The Royal Canadian Mounted Police launched a search of the area inside the campsite in July 1990, after Denise Horvath-Allan advised them that Charles had been camping at Tiny Tent Town. The RCMP retrieved some of Charles' clothing and a shaving bag from a 1989 Tiny Town resident.

In 1989 the manager had given 3 small items to Charles' mother when she visited the campsite enquiring about Charles, a rosary, a tiny red paper Bible and a leather strap from Charles' boot which had been kept in the shed for more than a year. The manager said that Charles' tent, other belongings, personal photographs and his ID had been thrown away in the Spring of 1990.

Police have stated they have an open mind about the disappearance of Horvath-Allan; Constable Kris Clark said "There's obviously concern after so many years of not being in contact with somebody, whether it's a recovery at this point or not." They have stated that the file will remain open until Horvath-Allan is located.

== Subsequent events ==
Horvath-Allan's mother made over 15 trips to Kelowna over the following decades in order to search for her son Charles, meet with police, hand out posters, talk with employers and residents in the city and across Canada. She sold her hair and beauty salon to finance the ongoing search and air fares to Canada.

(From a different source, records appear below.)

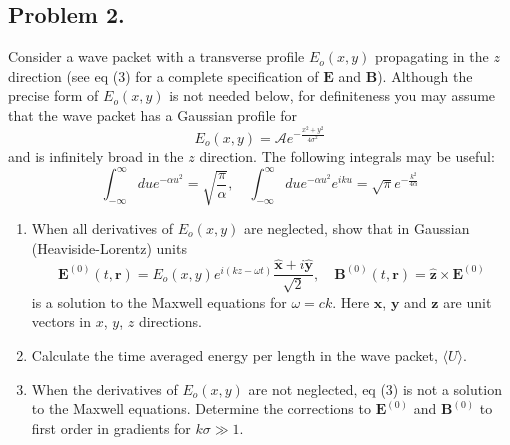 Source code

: \subsection*{Problem 2.}

\begin{exercise}
\label{physics:2025:2}
Consider a wave packet with a transverse profile $E_o(x, y)$ propagating in the $z$ direction (see eq (3) for a complete specification of $\mathbf{E}$ and $\mathbf{B}$). Although the precise form of $E_o(x, y)$ is not needed below, for definiteness you may assume that the wave packet has a Gaussian profile for
\begin{equation}
    E_o(x, y) = \mathcal{A} e^{-\frac{x^2 + y^2}{4 \sigma^2}} \tag{1}
\end{equation}
and is infinitely broad in the $z$ direction. The following integrals may be useful:
\begin{equation*}
    \int_{-\infty}^\infty du e^{-\alpha u^2} = \sqrt{\frac{\pi}{\alpha}}, \quad \int_{-\infty}^\infty du e^{-\alpha u^2} e^{iku} = \sqrt{\pi} e^{-\frac{k^2}{4 \alpha}}
\end{equation*}

\begin{enumerate}
    \item When all derivatives of $E_o(x, y)$ are neglected, show that in Gaussian (Heaviside-Lorentz) units
    \begin{equation}
        \mathbf{E}^{(0)}(t, \mathbf{r}) = E_o(x, y) e^{i(kz - \omega t)} \frac{\hat{\mathbf{x}} + i \hat{\mathbf{y}}}{\sqrt{2}}, \quad \mathbf{B}^{(0)}(t, \mathbf{r}) = \hat{\mathbf{z}} \times \mathbf{E}^{(0)} \tag{3}
    \end{equation}
    is a solution to the Maxwell equations for $\omega = ck$. Here $\mathbf{x}$, $\mathbf{y}$ and $\mathbf{z}$ are unit vectors in $x$, $y$, $z$ directions.
    \item Calculate the time averaged energy per length in the wave packet, $\langle U \rangle$.
    \item When the derivatives of $E_o(x, y)$ are not neglected, eq (3) is not a solution to the Maxwell equations. Determine the corrections to $\mathbf{E}^{(0)}$ and $\mathbf{B}^{(0)}$ to first order in gradients for $k \sigma \gg 1$.


\end{enumerate}
\end{exercise}
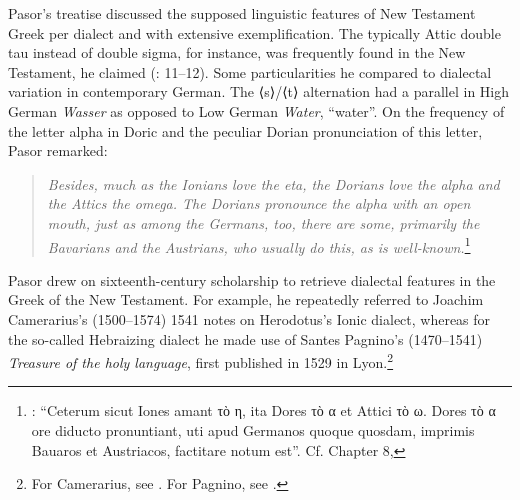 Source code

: Pasor’s treatise discussed the supposed linguistic features of New Testament Greek per dialect and with extensive exemplification. The typically Attic double tau instead of double sigma, for instance, was frequently found in the New Testament, he claimed (\citealt{Pasor1632}: 11–12). Some particularities he compared to dialectal variation in contemporary German. The ⟨s⟩/⟨t⟩ alternation had a parallel in High German \textit{Wasser} as opposed to Low German \textit{Water}, “water”. On the frequency of the letter alpha in Doric and the peculiar Dorian pronunciation of this letter, Pasor remarked:

\begin{quote}
\emph{\textup{Besides,} \emph{much} \emph{as} \emph{the} \emph{Ionians} \emph{love} \emph{the} \emph{eta,} \emph{the} \emph{Dorians} \emph{love} \emph{the} \emph{alpha} \emph{and} \emph{the} \emph{Attics} \emph{the} \emph{omega.} \emph{The} \emph{Dorians} \emph{pronounce} \emph{the} \emph{alpha} \emph{with} \emph{an} \emph{open} \emph{mouth,} \emph{just} \emph{as} \emph{among} \emph{the} \emph{Germans,} \emph{too,} \emph{there} \emph{are} \emph{some,} \emph{primarily} \emph{the} \emph{Bavarians} \emph{and} \emph{the} \emph{Austrians,} \emph{who} \emph{usually} \emph{do} \emph{this,} \emph{as} \emph{is} \emph{well-known.}}\footnote{\citet[28]{Pasor1632}: “Ceterum sicut Iones amant τὸ η, ita Dores τὸ α et Attici τὸ ω. Dores τὸ α ore diducto pronuntiant, uti apud Germanos quoque quosdam, imprimis Bauaros et Austriacos, factitare notum est”. Cf. Chapter 8, }
\end{quote}

Pasor drew on sixteenth-century scholarship to retrieve dialectal features in the Greek of the New Testament. For example, he repeatedly referred to Joachim Camerarius’s (1500–1574) 1541 notes on Herodotus’s Ionic dialect, whereas for the so-called Hebraizing dialect he made use of Santes Pagnino’s (1470–1541) \textit{Treasure of the holy language}, first published in 1529 in Lyon.\footnote{For Camerarius, see \citet[24--25, 27--28]{Pasor1632}. For Pagnino, see \citet[36]{Pasor1632}.}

On one such trip to Canada in March 1992, Denise Horvath-Allan received two anonymous letters delivered by taxi whilst staying at The Pandosy Inn Motel, detailing how her son had been partying at Tiny Tent Town with locals and had gotten into a fight where he was subsequently killed. His body was then dumped into Lake Okanagan.

This led local volunteer divers to go into Lake Okanagan and search for three days. Vancouver based 'International Sea Search' (ISS) aided with a submersible camera and its volunteer team to search beneath the old Floating Bridge for a further three days. The RCMP joined the search on day five of the six day search.

On Friday 3 April 1992 at 10:14 whilst the RCMP Divers were not present, ISS located a male body and the police were called. The RCMP attended the scene at 10:17am; their divers went into the lake, recovered the body and brought it to the surface. It was believed to be that of an elderly gentleman who had committed suicide at the lake seven years earlier.

In September 1995, the police found a decomposed body in the logging country around Kelowna. Horvath-Allan's family waited for six weeks to be told that the body found was not of their son. At that time, the police hadn't contacted Mrs. Allan or any family member about the find of the dead body; the family were informed via friends and relatives who had seen reports in the local press.

In 2010, she rented billboard space with posters appealing for information. That year, the Serious Crime Unit of the RCMP at Kelowna listed Horvath-Allan as deceased. Since Charles' disappearance, his father, godfathers and grandparents have died and his mother said that her 2015 trip would likely be her last because of her health and the financial burden of flying to Canada.

In August 2020, the High Court in the United Kingdom declared Horvath-Allan legally dead under the Presumption of Death Act 2013.

==Theories==
Denise Horvath-Allan believes her son died in the summer of 1989. "How and by what means I don't know but something terrible happened to him that prevented him from calling home," she said. "I want to know where his remains are. I want him to be laid to rest with his beloved Nana in Cambridge, England."